[INSTRUCTIONS TO FOLLOW]: Look through the entries below and report how many lines hold the string "RECANEWS". Only the number is wanted.

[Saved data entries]
-------

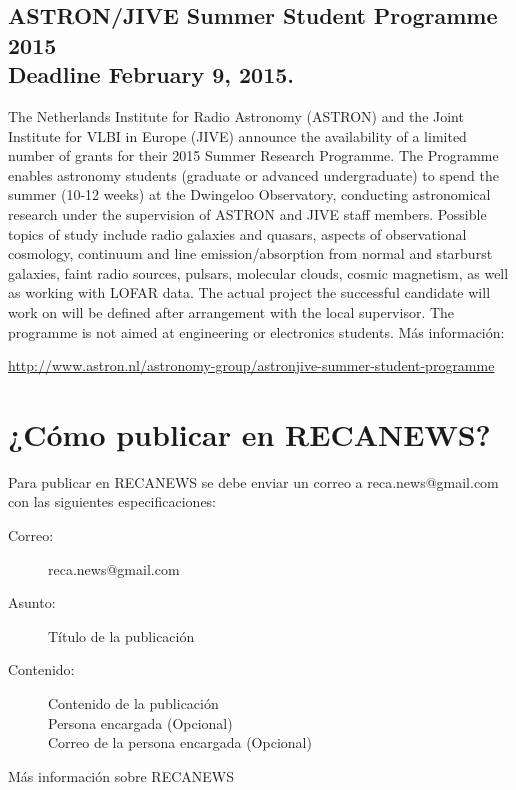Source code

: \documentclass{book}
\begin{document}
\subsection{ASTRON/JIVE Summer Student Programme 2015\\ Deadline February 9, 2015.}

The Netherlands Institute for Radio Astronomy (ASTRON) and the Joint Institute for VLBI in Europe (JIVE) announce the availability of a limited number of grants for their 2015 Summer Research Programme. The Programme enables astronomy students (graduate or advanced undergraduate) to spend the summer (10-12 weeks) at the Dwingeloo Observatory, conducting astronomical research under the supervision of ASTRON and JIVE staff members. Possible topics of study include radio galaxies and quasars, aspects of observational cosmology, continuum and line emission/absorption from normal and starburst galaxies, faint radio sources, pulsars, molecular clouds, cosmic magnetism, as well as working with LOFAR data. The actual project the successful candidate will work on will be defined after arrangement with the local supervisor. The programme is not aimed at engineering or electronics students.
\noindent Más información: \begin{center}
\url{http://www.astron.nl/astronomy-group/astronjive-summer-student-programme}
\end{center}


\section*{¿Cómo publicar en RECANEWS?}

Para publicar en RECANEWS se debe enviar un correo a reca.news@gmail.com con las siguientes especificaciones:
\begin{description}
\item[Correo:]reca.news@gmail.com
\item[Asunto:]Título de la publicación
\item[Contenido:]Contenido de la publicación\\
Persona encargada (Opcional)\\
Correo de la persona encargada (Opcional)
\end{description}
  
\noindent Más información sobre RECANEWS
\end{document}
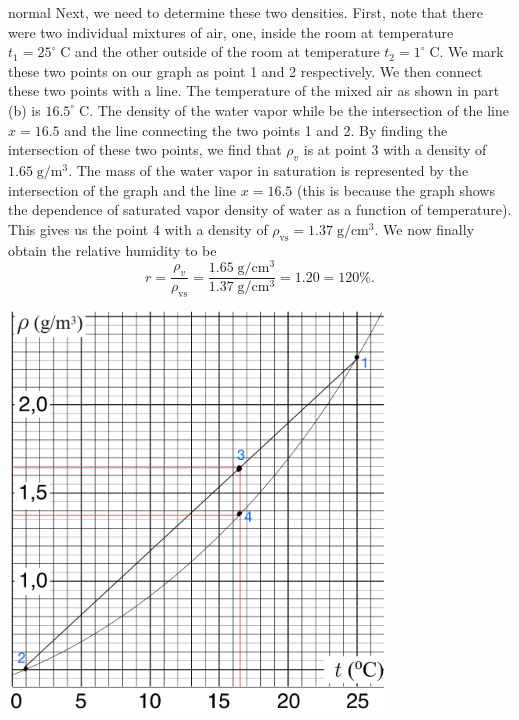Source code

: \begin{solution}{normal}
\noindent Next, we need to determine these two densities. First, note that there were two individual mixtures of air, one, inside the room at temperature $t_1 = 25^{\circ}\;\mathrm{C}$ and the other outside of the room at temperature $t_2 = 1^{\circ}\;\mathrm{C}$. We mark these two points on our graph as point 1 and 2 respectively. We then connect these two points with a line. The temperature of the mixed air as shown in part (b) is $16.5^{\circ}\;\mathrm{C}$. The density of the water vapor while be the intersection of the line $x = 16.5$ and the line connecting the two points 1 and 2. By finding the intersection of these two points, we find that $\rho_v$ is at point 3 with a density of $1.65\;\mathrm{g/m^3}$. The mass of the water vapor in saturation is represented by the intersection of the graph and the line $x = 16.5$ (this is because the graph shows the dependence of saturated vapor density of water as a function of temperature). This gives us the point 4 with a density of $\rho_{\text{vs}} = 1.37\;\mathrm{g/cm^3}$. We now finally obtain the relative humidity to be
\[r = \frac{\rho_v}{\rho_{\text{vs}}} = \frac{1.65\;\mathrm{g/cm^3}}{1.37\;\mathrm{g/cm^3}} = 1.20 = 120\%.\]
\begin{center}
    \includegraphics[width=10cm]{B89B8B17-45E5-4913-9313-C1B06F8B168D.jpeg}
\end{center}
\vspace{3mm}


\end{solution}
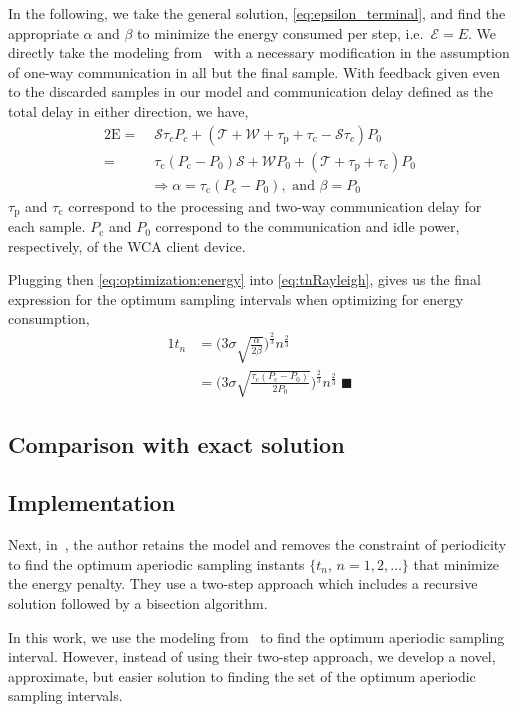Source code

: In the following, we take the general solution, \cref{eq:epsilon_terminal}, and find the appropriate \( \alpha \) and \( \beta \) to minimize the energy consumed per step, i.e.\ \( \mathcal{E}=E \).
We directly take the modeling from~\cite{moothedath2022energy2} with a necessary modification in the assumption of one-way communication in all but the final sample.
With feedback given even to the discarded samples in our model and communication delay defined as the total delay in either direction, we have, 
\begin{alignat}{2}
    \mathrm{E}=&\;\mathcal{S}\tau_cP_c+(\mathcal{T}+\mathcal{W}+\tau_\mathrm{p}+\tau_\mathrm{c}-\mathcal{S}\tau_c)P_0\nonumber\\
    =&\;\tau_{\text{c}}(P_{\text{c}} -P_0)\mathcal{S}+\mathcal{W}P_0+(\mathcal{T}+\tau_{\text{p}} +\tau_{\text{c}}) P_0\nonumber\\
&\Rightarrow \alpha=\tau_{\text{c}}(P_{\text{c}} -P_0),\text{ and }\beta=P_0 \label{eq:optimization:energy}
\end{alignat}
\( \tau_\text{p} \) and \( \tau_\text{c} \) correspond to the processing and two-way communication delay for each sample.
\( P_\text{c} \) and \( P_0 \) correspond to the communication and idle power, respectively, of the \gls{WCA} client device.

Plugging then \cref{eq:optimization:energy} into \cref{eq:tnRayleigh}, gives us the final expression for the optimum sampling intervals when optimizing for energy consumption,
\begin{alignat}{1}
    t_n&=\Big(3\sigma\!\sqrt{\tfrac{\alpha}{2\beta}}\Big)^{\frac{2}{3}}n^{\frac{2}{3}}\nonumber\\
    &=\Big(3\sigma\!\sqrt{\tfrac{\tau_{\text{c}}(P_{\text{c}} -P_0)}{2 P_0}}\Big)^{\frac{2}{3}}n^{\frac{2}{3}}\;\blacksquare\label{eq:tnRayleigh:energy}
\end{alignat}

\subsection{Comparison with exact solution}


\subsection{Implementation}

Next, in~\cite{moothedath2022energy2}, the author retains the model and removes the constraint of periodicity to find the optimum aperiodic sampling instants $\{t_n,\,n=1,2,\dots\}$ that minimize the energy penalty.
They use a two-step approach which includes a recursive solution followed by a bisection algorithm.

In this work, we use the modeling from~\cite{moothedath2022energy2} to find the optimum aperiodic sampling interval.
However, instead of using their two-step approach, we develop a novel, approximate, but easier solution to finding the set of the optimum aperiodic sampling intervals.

-------

[RESPONSE BOX]: 3